More streets have been laid. More steel framing is rising. Saturday, hundreds of Applied Underwriters employees each planted a tree.
And on Tuesday, the corporate driver behind the 500-acre Heartwood Preserve redevelopment visited Omaha to officially dedicate the mixed-use project announced in 2016.
“Welcome to Omaha’s big new family room,” Steve Menzies, founder of the California-based Applied Underwriters, told a few dozen guests, including Mayor Jean Stothert and other city and business officials. He said it is where people “will work, play, relax, study and communicate with each other.”
Menzies described the project southwest of 144th Street and West Dodge Road as a strategic investment by his company in a city where the company’s key operations and most of Applied workers are based.
More than 500 local Applied employees, currently in three different buildings, are expected to move into their new office campus in early 2022.
Menzies highlighted the varied residential, commercial and recreational uses to be offered at the tract that previously was green space and farmland.
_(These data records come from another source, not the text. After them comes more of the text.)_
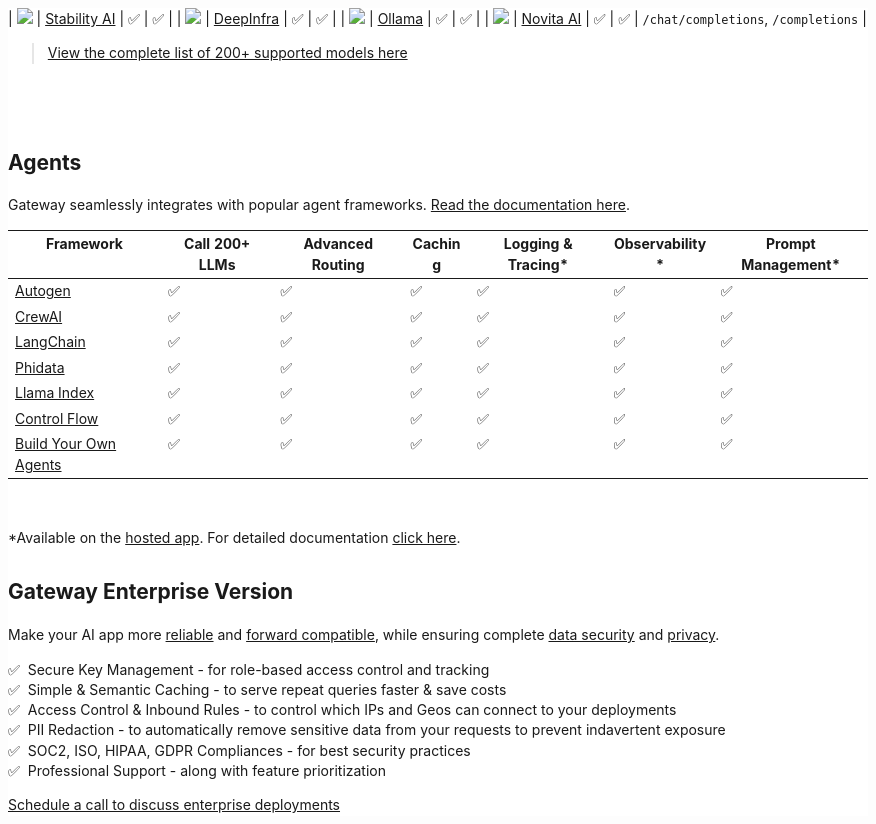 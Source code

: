 | <img src="https://platform.stability.ai/small-logo-purple.svg" width=35>                                                   | [Stability AI](https://portkey.ai/docs/welcome/integration-guides/stability-ai)               | ✅       | ✅      |
| <img src="https://deepinfra.com/_next/static/media/logo.4a03fd3d.svg" width=35>                                            | [DeepInfra](https://portkey.ai/docs/welcome/integration-guides)                               | ✅       | ✅      |
| <img src="https://ollama.com/public/ollama.png" width=35>                                                                  | [Ollama](https://portkey.ai/docs/welcome/integration-guides/ollama)                           | ✅       | ✅      |
| <img src="https://novita.ai/favicon.ico" width=35>                                                                         | [Novita AI](https://portkey.ai/docs/integrations/llms/novita-ai)                              | ✅       | ✅      | `/chat/completions`, `/completions` |


> [View the complete list of 200+ supported models here](https://portkey.ai/docs/welcome/what-is-portkey#ai-providers-supported)
<br>

<br>

## Agents
Gateway seamlessly integrates with popular agent frameworks. [Read the documentation here](https://docs.portkey.ai/docs/welcome/agents).  


| Framework | Call 200+ LLMs | Advanced Routing | Caching | Logging & Tracing* | Observability* | Prompt Management* |
|------------------------------|--------|-------------|---------|------|---------------|-------------------|
| [Autogen](https://docs.portkey.ai/docs/welcome/agents/autogen)    | ✅     | ✅          | ✅      | ✅   | ✅            | ✅                |
| [CrewAI](https://docs.portkey.ai/docs/welcome/agents/crewai)             | ✅     | ✅          | ✅      | ✅   | ✅            | ✅                |
| [LangChain](https://docs.portkey.ai/docs/welcome/agents/langchain-agents)             | ✅     | ✅          | ✅      | ✅   | ✅            | ✅                |
| [Phidata](https://docs.portkey.ai/docs/welcome/agents/phidata)             | ✅     | ✅          | ✅      | ✅   | ✅            | ✅                |
| [Llama Index](https://docs.portkey.ai/docs/welcome/agents/llama-agents)             | ✅     | ✅          | ✅      | ✅   | ✅            | ✅                |
| [Control Flow](https://docs.portkey.ai/docs/welcome/agents/control-flow) | ✅     | ✅          | ✅      | ✅   | ✅            | ✅                |
| [Build Your Own Agents](https://docs.portkey.ai/docs/welcome/agents/bring-your-own-agents) | ✅     | ✅          | ✅      | ✅   | ✅            | ✅                |

<br>

*Available on the [hosted app](https://portkey.ai). For detailed documentation [click here](https://docs.portkey.ai/docs/welcome/agents). 


## Gateway Enterprise Version
Make your AI app more <ins>reliable</ins> and <ins>forward compatible</ins>, while ensuring complete <ins>data security</ins> and <ins>privacy</ins>.

✅&nbsp; Secure Key Management - for role-based access control and tracking <br>
✅&nbsp; Simple & Semantic Caching - to serve repeat queries faster & save costs <br>
✅&nbsp; Access Control & Inbound Rules - to control which IPs and Geos can connect to your deployments <br>
✅&nbsp; PII Redaction - to automatically remove sensitive data from your requests to prevent indavertent exposure <br>
✅&nbsp; SOC2, ISO, HIPAA, GDPR Compliances - for best security practices <br>
✅&nbsp; Professional Support - along with feature prioritization <br>

[Schedule a call to discuss enterprise deployments](https://portkey.sh/demo-13)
Tuesday’s gathering also featured speakers, including landscape architect David Meyer. He talked about the mindful way developers set out to dot the area with natural prairie grasses, trees, trails, parks, water features — places to contemplate and celebrate.
“There will be wonderful places to experience the seasons,” Meyer said.
Menzies said his aim, while transforming the site into an urban residential and commercial hub, was to try to conserve the beauty and respect the land. Thus the name: Heartwood Preserve.
Early on, the overall redevelopment was referred to as West Farm, a nod to Boys Town’s former use of the land.
The project, stretching from Dodge south past Pacific Street and from 144th Street to 153rd Street, will have about 80 acres of green space, eight miles of bike paths and open trails, and more than 10,000 newly planted trees, company officials said.
In addition, the project is to include hotel rooms, retailers, houses, apartments, senior living and H&H Automotive dealerships. Office buildings are to be built for other companies, including already announced projects for Valmont Industries and Carson Group.
The Applied campus is to cover about 50 acres south of Pacific Street. The first phase will be about 260,000 square feet and house more than 500 employees. But there will be room at the site for another wing and hundreds more employees, said Bart Emanuel, director of development and construction at Applied, a workers’ compensation insurer. Omaha’s Berkshire Hathaway Inc. is in the process of selling its interest in Applied Underwriters.
Applied’s facility will have 1,048 underground parking stalls and feature wide-open work spaces, Emanuel said.
It will be wrapped by electrochrome shading glass and feature an 80-foot atrium that lets in natural light.
Emanuel said Applied expects to announce more Heartwood tenants soon.